Likes: cool weather, running, reading
Dislikes: dentists, spiders, vegetables

History:

Clothing/Personal Style: jeans, jean cut-offs, bright colors, tye-dye, hoodies, blues
Picture: will edit

Profession: Vet Tech
Theme song:
Birthdate: December 4th
Star sign: Sagittarius

Favorite food: Fruit
Favorite drink: Water
Favorite location: Washington
Favorite weather: Snow/Ocean/other cool location
Favorite color: Blue

Least liked food: Broccoli
Least liked drink: Beer
Least liked location: Anywhere hot
Least liked weather: Hot unbearable dry weather 

Significant other: None
Orientation: Straight


----------



## Zseliq (Jun 25, 2010)

I like the name Whiskey.


----------



## whiskeydog (Jul 11, 2010)

Zseliq said:


> I like the name Whiskey.


 
thanks :O


----------



## hunter1542 (Jul 14, 2010)

Nice to meet you Whiskey my names Hal


----------



## Jashwa (Jul 14, 2010)

whiskeydog said:


> Name: Whiskey
> 
> Favorite drink: Water
> Least liked drink: Beer


 Blasphemy.


----------



## Dread Husky (Jul 14, 2010)

Hey there, i've seen you on another forum. Nice fursona there, huskies are awesome!


----------



## Machine (Jul 14, 2010)

A huskey named Whiskey?
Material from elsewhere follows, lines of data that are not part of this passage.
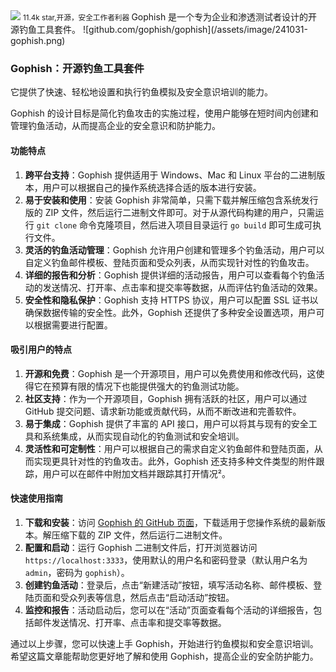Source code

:<img src="/assets/image/241031-gophish.png">
<small>11.4k star,开源，安全工作者利器</small>
Gophish 是一个专为企业和渗透测试者设计的开源钓鱼工具套件。
![github.com/gophish/gophish](/assets/image/241031-gophish.png)


### Gophish：开源钓鱼工具套件
它提供了快速、轻松地设置和执行钓鱼模拟及安全意识培训的能力。

Gophish 的设计目标是简化钓鱼攻击的实施过程，使用户能够在短时间内创建和管理钓鱼活动，从而提高企业的安全意识和防护能力。

#### 功能特点
1. **跨平台支持**：Gophish 提供适用于 Windows、Mac 和 Linux 平台的二进制版本，用户可以根据自己的操作系统选择合适的版本进行安装。
2. **易于安装和使用**：安装 Gophish 非常简单，只需下载并解压缩包含系统发行版的 ZIP 文件，然后运行二进制文件即可。对于从源代码构建的用户，只需运行 `git clone` 命令克隆项目，然后进入项目目录运行 `go build` 即可生成可执行文件。
3. **灵活的钓鱼活动管理**：Gophish 允许用户创建和管理多个钓鱼活动，用户可以自定义钓鱼邮件模板、登陆页面和受众列表，从而实现针对性的钓鱼攻击。
4. **详细的报告和分析**：Gophish 提供详细的活动报告，用户可以查看每个钓鱼活动的发送情况、打开率、点击率和提交率等数据，从而评估钓鱼活动的效果。
5. **安全性和隐私保护**：Gophish 支持 HTTPS 协议，用户可以配置 SSL 证书以确保数据传输的安全性。此外，Gophish 还提供了多种安全设置选项，用户可以根据需要进行配置。

#### 吸引用户的特点
1. **开源和免费**：Gophish 是一个开源项目，用户可以免费使用和修改代码，这使得它在预算有限的情况下也能提供强大的钓鱼测试功能。
2. **社区支持**：作为一个开源项目，Gophish 拥有活跃的社区，用户可以通过 GitHub 提交问题、请求新功能或贡献代码，从而不断改进和完善软件。
3. **易于集成**：Gophish 提供了丰富的 API 接口，用户可以将其与现有的安全工具和系统集成，从而实现自动化的钓鱼测试和安全培训。
4. **灵活性和可定制性**：用户可以根据自己的需求自定义钓鱼邮件和登陆页面，从而实现更具针对性的钓鱼攻击。此外，Gophish 还支持多种文件类型的附件跟踪，用户可以在邮件中附加文档并跟踪其打开情况²。

#### 快速使用指南
1. **下载和安装**：访问 [Gophish 的 GitHub 页面](https://github.com/gophish/gophish)，下载适用于您操作系统的最新版本。解压缩下载的 ZIP 文件，然后运行二进制文件。
2. **配置和启动**：运行 Gophish 二进制文件后，打开浏览器访问 `https://localhost:3333`，使用默认的用户名和密码登录（默认用户名为 `admin`，密码为 `gophish`）。
3. **创建钓鱼活动**：登录后，点击“新建活动”按钮，填写活动名称、邮件模板、登陆页面和受众列表等信息，然后点击“启动活动”按钮。
4. **监控和报告**：活动启动后，您可以在“活动”页面查看每个活动的详细报告，包括邮件发送情况、打开率、点击率和提交率等数据。

通过以上步骤，您可以快速上手 Gophish，开始进行钓鱼模拟和安全意识培训。希望这篇文章能帮助您更好地了解和使用 Gophish，提高企业的安全防护能力。

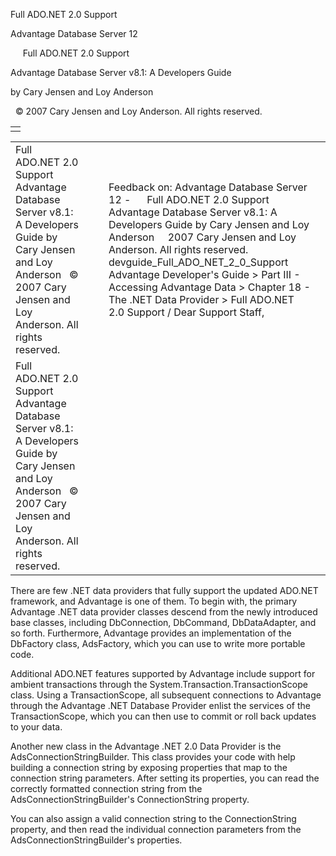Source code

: Full ADO.NET 2.0 Support




Advantage Database Server 12  

     Full ADO.NET 2.0 Support

Advantage Database Server v8.1: A Developers Guide

by Cary Jensen and Loy Anderson

  © 2007 Cary Jensen and Loy Anderson. All rights reserved.

|  |
| --- |
|  |

|  |  |  |  |  |
| --- | --- | --- | --- | --- |
| Full ADO.NET 2.0 Support  Advantage Database Server v8.1: A Developers Guide  by Cary Jensen and Loy Anderson    © 2007 Cary Jensen and Loy Anderson. All rights reserved. |  |  | Feedback on: Advantage Database Server 12 -      Full ADO.NET 2.0 Support Advantage Database Server v8.1: A Developers Guide by Cary Jensen and Loy Anderson     2007 Cary Jensen and Loy Anderson. All rights reserved. devguide\_Full\_ADO\_NET\_2\_0\_Support Advantage Developer's Guide > Part III - Accessing Advantage Data > Chapter 18 - The .NET Data Provider > Full ADO.NET 2.0 Support / Dear Support Staff, |  |
| Full ADO.NET 2.0 Support  Advantage Database Server v8.1: A Developers Guide  by Cary Jensen and Loy Anderson    © 2007 Cary Jensen and Loy Anderson. All rights reserved. |  |  |  |  |

There are few .NET data providers that fully support the updated ADO.NET framework, and Advantage is one of them. To begin with, the primary Advantage .NET data provider classes descend from the newly introduced base classes, including DbConnection, DbCommand, DbDataAdapter, and so forth. Furthermore, Advantage provides an implementation of the DbFactory class, AdsFactory, which you can use to write more portable code.

Additional ADO.NET features supported by Advantage include support for ambient transactions through the System.Transaction.TransactionScope class. Using a TransactionScope, all subsequent connections to Advantage through the Advantage .NET Database Provider enlist the services of the TransactionScope, which you can then use to commit or roll back updates to your data.

Another new class in the Advantage .NET 2.0 Data Provider is the AdsConnectionStringBuilder. This class provides your code with help building a connection string by exposing properties that map to the connection string parameters. After setting its properties, you can read the correctly formatted connection string from the AdsConnectionStringBuilder's ConnectionString property.

You can also assign a valid connection string to the ConnectionString property, and then read the individual connection parameters from the AdsConnectionStringBuilder's properties.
Awesome.


----------



## maria-mar (Jul 14, 2010)

The named really made me think of that The Door's song 
Cool markings.


----------



## Fenrari (Jul 14, 2010)

your avatar is adorable.

What kind of fruits do you love the most?


----------



## kijonaia (Jul 26, 2010)

Cute char. =)


----------



## Aprice (Jul 26, 2010)

The fact that's he's 3 years old bothers me...


----------



## slydude851 (Jul 27, 2010)

Ironic that her least favorite drink is beer yet her name is Whiskey.


----------



## Oovie (Jul 27, 2010)

Aprice said:


> The fact that's he's 3 years old bothers me...


 Well, in dog years that'd be around 28 right?


----------